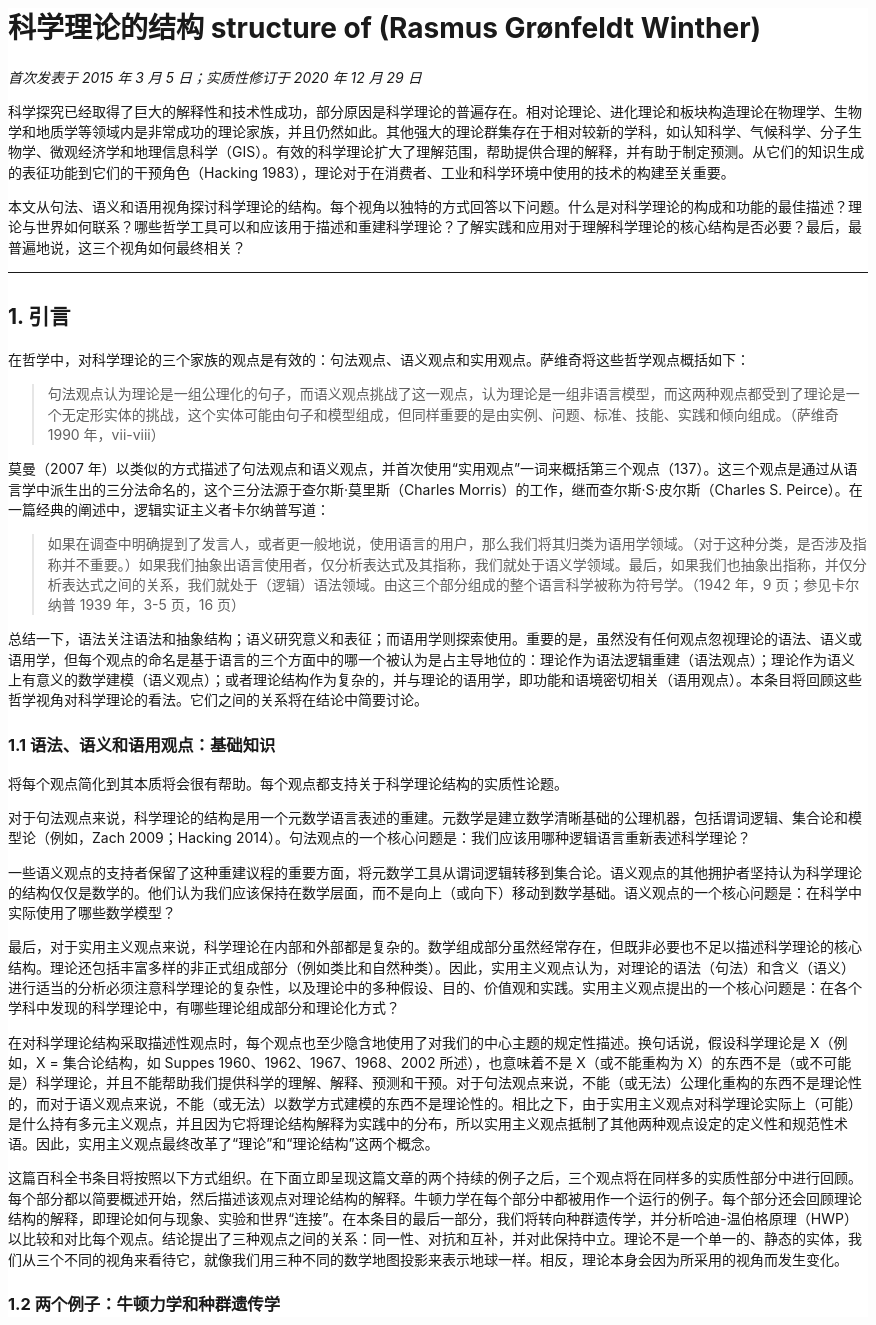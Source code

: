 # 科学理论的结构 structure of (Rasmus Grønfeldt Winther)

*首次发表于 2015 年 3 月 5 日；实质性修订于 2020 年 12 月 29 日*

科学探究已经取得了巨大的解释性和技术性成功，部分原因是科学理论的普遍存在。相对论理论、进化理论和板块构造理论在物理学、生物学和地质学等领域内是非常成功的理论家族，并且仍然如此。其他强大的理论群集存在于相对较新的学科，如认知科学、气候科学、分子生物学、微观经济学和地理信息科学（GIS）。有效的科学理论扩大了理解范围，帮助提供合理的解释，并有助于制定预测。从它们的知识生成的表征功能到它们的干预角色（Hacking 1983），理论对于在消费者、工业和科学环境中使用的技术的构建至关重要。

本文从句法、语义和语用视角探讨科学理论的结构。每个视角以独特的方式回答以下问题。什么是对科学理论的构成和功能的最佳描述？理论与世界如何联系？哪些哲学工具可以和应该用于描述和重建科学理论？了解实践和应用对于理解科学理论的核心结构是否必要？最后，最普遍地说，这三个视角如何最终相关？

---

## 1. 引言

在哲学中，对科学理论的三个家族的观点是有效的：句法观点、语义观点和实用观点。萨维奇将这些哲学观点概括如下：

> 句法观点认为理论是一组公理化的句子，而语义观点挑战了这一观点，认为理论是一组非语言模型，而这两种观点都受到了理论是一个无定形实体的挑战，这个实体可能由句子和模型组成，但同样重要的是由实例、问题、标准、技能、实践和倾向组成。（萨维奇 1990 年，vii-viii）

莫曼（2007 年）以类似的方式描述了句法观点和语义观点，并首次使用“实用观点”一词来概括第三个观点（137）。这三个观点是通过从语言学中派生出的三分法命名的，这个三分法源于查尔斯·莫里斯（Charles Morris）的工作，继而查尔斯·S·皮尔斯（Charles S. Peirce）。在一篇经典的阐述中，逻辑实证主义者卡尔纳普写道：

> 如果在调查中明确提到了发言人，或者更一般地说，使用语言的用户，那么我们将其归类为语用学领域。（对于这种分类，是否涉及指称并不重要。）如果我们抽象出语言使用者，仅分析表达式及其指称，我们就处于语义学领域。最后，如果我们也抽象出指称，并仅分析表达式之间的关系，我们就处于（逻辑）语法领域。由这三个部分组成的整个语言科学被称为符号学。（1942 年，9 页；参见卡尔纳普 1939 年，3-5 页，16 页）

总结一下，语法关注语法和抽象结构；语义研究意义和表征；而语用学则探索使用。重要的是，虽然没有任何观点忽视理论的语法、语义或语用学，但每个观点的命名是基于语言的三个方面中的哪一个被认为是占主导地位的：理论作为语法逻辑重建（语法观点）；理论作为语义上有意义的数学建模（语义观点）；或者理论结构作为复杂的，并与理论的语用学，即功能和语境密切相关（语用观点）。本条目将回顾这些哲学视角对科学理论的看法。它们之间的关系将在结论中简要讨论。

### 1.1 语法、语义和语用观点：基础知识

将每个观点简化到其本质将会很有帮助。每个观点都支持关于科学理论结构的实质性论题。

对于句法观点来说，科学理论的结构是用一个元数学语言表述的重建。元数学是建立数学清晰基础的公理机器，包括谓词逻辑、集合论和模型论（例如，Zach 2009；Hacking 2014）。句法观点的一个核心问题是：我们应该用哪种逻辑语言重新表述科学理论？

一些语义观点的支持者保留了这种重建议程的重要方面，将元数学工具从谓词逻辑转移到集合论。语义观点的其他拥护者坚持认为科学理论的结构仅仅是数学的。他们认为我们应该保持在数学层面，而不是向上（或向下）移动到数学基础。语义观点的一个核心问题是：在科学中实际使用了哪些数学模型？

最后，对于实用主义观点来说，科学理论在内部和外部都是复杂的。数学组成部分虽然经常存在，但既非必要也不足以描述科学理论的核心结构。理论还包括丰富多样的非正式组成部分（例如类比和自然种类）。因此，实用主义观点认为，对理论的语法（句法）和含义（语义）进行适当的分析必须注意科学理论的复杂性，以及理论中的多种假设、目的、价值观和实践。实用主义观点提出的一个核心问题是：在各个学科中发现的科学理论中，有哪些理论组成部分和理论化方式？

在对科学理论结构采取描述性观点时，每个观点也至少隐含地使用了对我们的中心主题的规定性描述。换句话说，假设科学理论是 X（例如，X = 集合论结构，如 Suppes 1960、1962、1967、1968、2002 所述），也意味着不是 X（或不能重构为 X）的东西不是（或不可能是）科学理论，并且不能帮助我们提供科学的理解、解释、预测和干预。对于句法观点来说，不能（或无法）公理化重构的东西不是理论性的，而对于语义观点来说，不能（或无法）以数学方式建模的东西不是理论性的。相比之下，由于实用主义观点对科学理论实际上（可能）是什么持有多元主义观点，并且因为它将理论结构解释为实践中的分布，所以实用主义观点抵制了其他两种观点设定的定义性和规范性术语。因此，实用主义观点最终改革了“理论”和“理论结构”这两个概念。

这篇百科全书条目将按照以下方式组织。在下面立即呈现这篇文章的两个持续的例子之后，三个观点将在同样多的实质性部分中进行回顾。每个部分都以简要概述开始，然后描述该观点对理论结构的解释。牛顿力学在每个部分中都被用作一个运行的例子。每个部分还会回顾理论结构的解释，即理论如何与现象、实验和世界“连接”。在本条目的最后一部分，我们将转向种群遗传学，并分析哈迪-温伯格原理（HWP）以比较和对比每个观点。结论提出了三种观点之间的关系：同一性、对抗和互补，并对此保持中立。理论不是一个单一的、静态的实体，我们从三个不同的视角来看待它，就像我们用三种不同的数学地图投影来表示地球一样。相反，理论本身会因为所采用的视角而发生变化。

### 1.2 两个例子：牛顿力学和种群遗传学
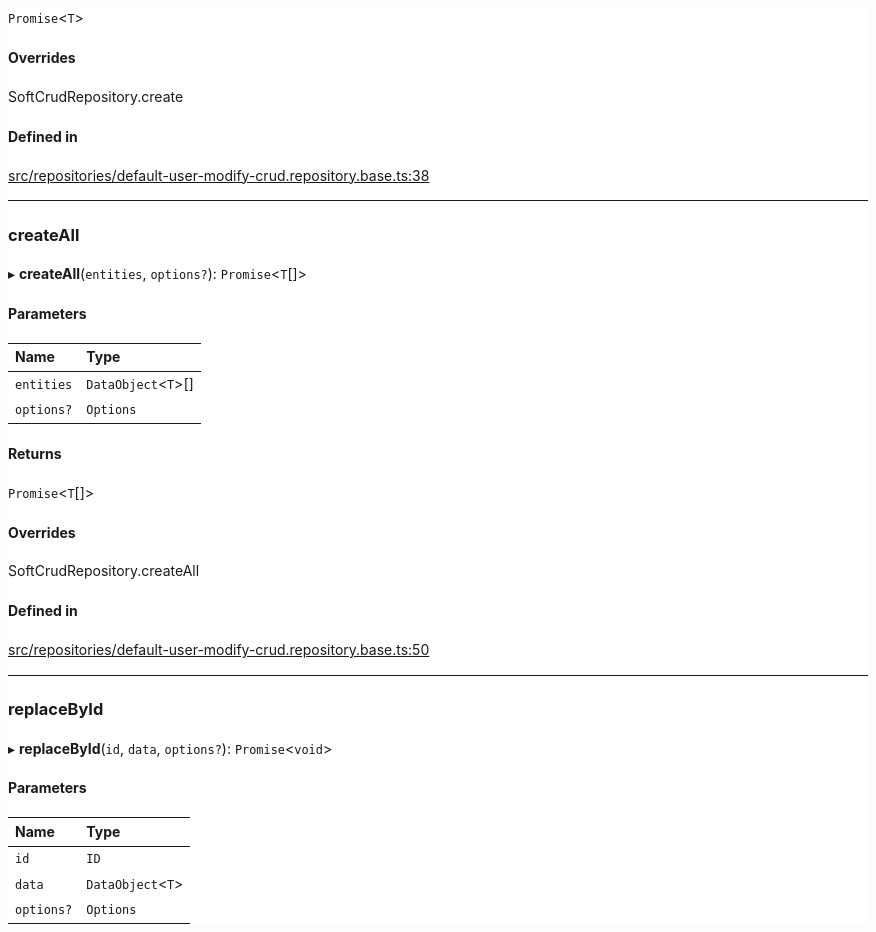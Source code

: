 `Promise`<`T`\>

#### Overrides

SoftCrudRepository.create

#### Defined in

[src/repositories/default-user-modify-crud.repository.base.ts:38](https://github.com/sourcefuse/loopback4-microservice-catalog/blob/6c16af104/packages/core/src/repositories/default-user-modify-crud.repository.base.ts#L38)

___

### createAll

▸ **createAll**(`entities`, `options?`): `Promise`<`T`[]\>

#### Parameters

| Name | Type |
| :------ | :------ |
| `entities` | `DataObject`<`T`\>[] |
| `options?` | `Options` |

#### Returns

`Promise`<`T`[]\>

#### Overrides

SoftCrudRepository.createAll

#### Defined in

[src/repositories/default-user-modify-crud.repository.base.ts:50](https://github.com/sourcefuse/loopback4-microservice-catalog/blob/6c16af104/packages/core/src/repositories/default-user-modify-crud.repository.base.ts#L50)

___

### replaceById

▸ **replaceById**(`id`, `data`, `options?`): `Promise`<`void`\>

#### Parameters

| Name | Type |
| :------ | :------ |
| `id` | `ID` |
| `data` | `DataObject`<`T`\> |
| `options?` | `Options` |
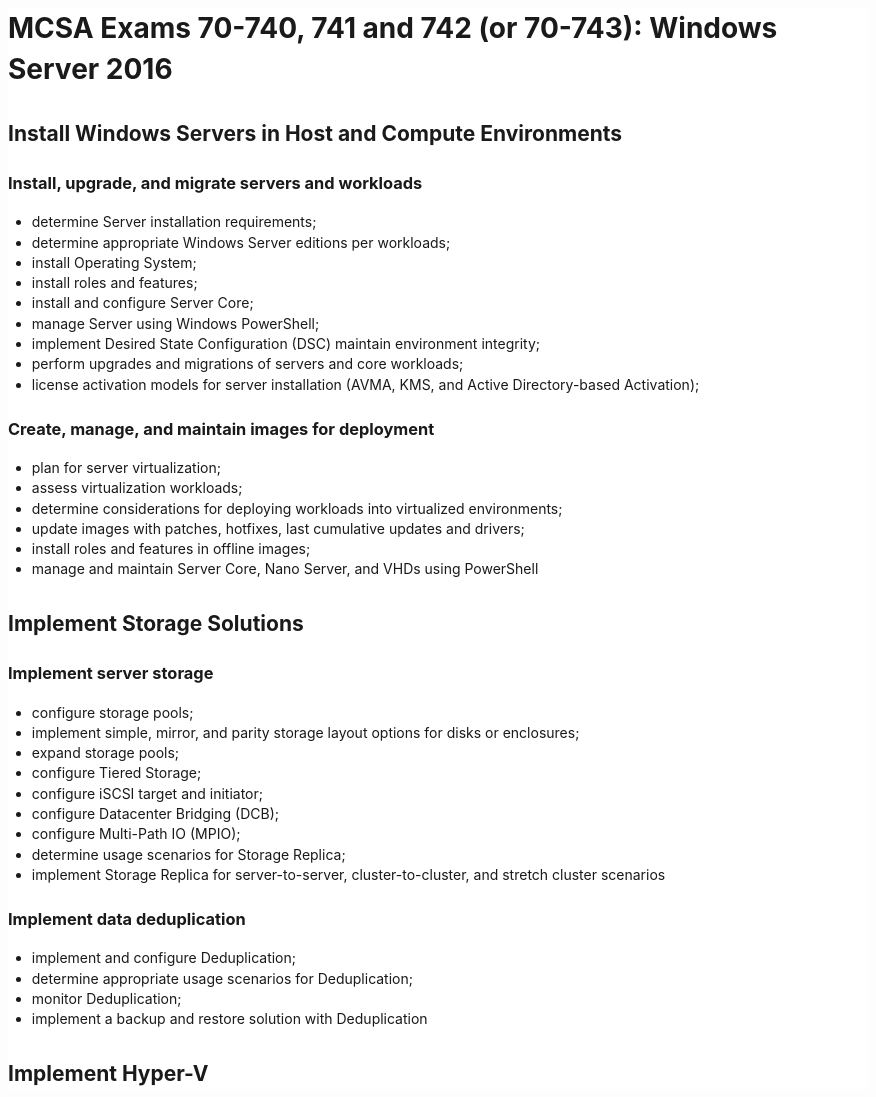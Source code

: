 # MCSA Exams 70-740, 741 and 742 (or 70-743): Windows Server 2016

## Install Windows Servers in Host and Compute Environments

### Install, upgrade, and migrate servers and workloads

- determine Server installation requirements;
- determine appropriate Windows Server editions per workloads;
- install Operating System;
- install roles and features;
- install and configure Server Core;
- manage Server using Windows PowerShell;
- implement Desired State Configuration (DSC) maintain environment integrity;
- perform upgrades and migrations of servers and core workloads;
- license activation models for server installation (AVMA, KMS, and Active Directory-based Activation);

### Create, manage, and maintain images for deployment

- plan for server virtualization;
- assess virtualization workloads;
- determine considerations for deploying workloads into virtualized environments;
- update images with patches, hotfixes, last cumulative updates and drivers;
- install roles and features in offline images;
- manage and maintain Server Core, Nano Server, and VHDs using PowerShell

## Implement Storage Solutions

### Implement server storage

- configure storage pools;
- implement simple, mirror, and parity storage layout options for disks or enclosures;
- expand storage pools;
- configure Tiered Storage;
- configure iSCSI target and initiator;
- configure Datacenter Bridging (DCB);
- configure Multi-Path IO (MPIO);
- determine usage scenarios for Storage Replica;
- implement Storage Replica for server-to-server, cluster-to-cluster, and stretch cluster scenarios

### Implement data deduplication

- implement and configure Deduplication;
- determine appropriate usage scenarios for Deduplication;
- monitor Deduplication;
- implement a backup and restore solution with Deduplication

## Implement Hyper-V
::::::::::
All lines from the first in the listing above to the line containing "最后，对于实用主义观点来说，", inclusive, go in the output exactly as they are; no pictures go in.

Source code

: # 科学理论的结构 structure of (Rasmus Grønfeldt Winther)

*首次发表于 2015 年 3 月 5 日；实质性修订于 2020 年 12 月 29 日*

科学探究已经取得了巨大的解释性和技术性成功，部分原因是科学理论的普遍存在。相对论理论、进化理论和板块构造理论在物理学、生物学和地质学等领域内是非常成功的理论家族，并且仍然如此。其他强大的理论群集存在于相对较新的学科，如认知科学、气候科学、分子生物学、微观经济学和地理信息科学（GIS）。有效的科学理论扩大了理解范围，帮助提供合理的解释，并有助于制定预测。从它们的知识生成的表征功能到它们的干预角色（Hacking 1983），理论对于在消费者、工业和科学环境中使用的技术的构建至关重要。

本文从句法、语义和语用视角探讨科学理论的结构。每个视角以独特的方式回答以下问题。什么是对科学理论的构成和功能的最佳描述？理论与世界如何联系？哪些哲学工具可以和应该用于描述和重建科学理论？了解实践和应用对于理解科学理论的核心结构是否必要？最后，最普遍地说，这三个视角如何最终相关？

---

## 1. 引言

在哲学中，对科学理论的三个家族的观点是有效的：句法观点、语义观点和实用观点。萨维奇将这些哲学观点概括如下：

> 句法观点认为理论是一组公理化的句子，而语义观点挑战了这一观点，认为理论是一组非语言模型，而这两种观点都受到了理论是一个无定形实体的挑战，这个实体可能由句子和模型组成，但同样重要的是由实例、问题、标准、技能、实践和倾向组成。（萨维奇 1990 年，vii-viii）

莫曼（2007 年）以类似的方式描述了句法观点和语义观点，并首次使用“实用观点”一词来概括第三个观点（137）。这三个观点是通过从语言学中派生出的三分法命名的，这个三分法源于查尔斯·莫里斯（Charles Morris）的工作，继而查尔斯·S·皮尔斯（Charles S. Peirce）。在一篇经典的阐述中，逻辑实证主义者卡尔纳普写道：

> 如果在调查中明确提到了发言人，或者更一般地说，使用语言的用户，那么我们将其归类为语用学领域。（对于这种分类，是否涉及指称并不重要。）如果我们抽象出语言使用者，仅分析表达式及其指称，我们就处于语义学领域。最后，如果我们也抽象出指称，并仅分析表达式之间的关系，我们就处于（逻辑）语法领域。由这三个部分组成的整个语言科学被称为符号学。（1942 年，9 页；参见卡尔纳普 1939 年，3-5 页，16 页）

总结一下，语法关注语法和抽象结构；语义研究意义和表征；而语用学则探索使用。重要的是，虽然没有任何观点忽视理论的语法、语义或语用学，但每个观点的命名是基于语言的三个方面中的哪一个被认为是占主导地位的：理论作为语法逻辑重建（语法观点）；理论作为语义上有意义的数学建模（语义观点）；或者理论结构作为复杂的，并与理论的语用学，即功能和语境密切相关（语用观点）。本条目将回顾这些哲学视角对科学理论的看法。它们之间的关系将在结论中简要讨论。

### 1.1 语法、语义和语用观点：基础知识

将每个观点简化到其本质将会很有帮助。每个观点都支持关于科学理论结构的实质性论题。

对于句法观点来说，科学理论的结构是用一个元数学语言表述的重建。元数学是建立数学清晰基础的公理机器，包括谓词逻辑、集合论和模型论（例如，Zach 2009；Hacking 2014）。句法观点的一个核心问题是：我们应该用哪种逻辑语言重新表述科学理论？

一些语义观点的支持者保留了这种重建议程的重要方面，将元数学工具从谓词逻辑转移到集合论。语义观点的其他拥护者坚持认为科学理论的结构仅仅是数学的。他们认为我们应该保持在数学层面，而不是向上（或向下）移动到数学基础。语义观点的一个核心问题是：在科学中实际使用了哪些数学模型？

最后，对于实用主义观点来说，科学理论在内部和外部都是复杂的。数学组成部分虽然经常存在，但既非必要也不足以描述科学理论的核心结构。理论还包括丰富多样的非正式组成部分（例如类比和自然种类）。因此，实用主义观点认为，对理论的语法（句法）和含义（语义）进行适当的分析必须注意科学理论的复杂性，以及理论中的多种假设、目的、价值观和实践。实用主义观点提出的一个核心问题是：在各个学科中发现的科学理论中，有哪些理论组成部分和理论化方式？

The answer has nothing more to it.